American consumers are more interested in electric vehicles, but affordability and other concerns are holding many back from making a purchase. And now, EVs, once hard to come back, are accumulating on dealership lots, according to Cox Automotive, which tracks industry trends.
Why It Matters
- The supply-demand mismatch comes as more EV models come into the market. Competition is becoming more fierce.
- The Biden administration, through its Inflation Reduction Act, may be choosing winners and losers in the market. The IRA has strict sourcing requirements for EV tax credits, which has hit demand for foreign-made vehicles by Hyundai, Kia, and Genesis.
What the Data Says
- The glass is half full.
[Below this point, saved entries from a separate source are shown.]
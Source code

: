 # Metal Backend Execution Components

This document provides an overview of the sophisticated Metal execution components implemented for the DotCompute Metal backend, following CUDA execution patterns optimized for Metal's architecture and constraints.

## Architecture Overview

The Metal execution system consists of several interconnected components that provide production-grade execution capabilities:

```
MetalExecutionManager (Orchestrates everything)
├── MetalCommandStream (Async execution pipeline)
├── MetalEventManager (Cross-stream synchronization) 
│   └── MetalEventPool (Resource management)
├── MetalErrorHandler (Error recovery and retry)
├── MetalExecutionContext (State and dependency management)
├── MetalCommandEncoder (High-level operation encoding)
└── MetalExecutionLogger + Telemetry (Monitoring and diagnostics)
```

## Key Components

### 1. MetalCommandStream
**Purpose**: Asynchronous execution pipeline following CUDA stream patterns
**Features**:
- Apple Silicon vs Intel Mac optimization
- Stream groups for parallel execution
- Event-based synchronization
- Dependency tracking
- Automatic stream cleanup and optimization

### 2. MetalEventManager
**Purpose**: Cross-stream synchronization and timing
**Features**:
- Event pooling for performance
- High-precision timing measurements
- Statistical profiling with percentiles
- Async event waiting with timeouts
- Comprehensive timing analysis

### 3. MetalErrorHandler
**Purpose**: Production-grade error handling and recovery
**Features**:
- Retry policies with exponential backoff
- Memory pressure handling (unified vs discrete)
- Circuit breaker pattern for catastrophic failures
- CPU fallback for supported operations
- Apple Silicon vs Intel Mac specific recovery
EV sales are seeing healthy growth — with around 500,000 units sold in the first half of this year compared to 355,000 in the same period last year.
- The problem: inventory growth is outpacing demand. Cox Automotive estimates EVs remain on dealer lots for around 92 days on average — a big increase from 36 days a year ago and far beyond the industry-wide average of 51.
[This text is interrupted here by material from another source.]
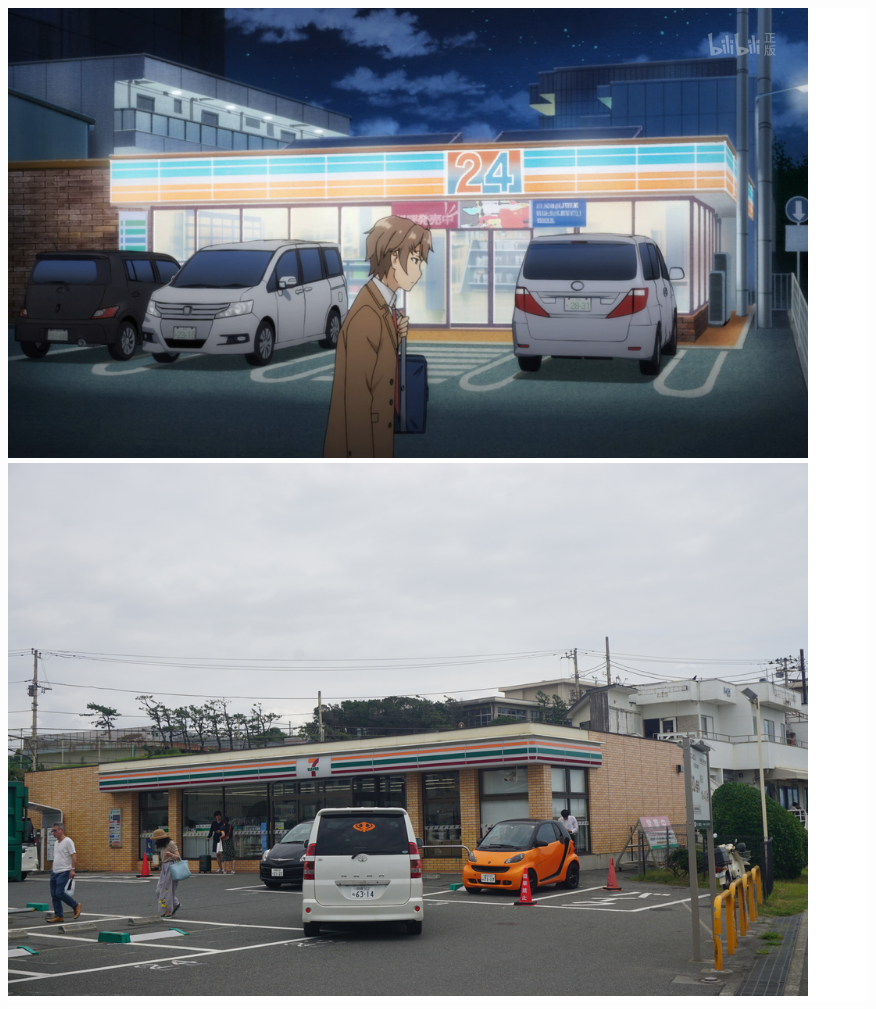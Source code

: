 <img src="pic/ButaYaro16.png" width=800 title="打工结束路过便利店的梓川同学">

<img src="pic/DSC08095.JPG" width=800 title="这里刚好也有一辆白色小厢型车，话说霓虹满大街都是这种小车，也确实又有空间有足够小而灵活">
- The reason: 43 percent of those considering an EV purchase in 2022 said they’re too expensive. Concerns about charging station availability are declining, but remain a significant 32 percent.
What the Experts Are Saying
- Cox Automotive’s chief economist Jonathan Smoke says electric vehicles “finally means something in every part of the industry, but it also means we’ve got ample opportunity to find where it’s successful and where it’s not quite as successful.”
The Big Picture
New vehicle sales remain resilient despite elevated inflation and relatively high interest rates.
- Cox Automotive forecasts new vehicle sales will grow by over 11 percent over the first half of this year.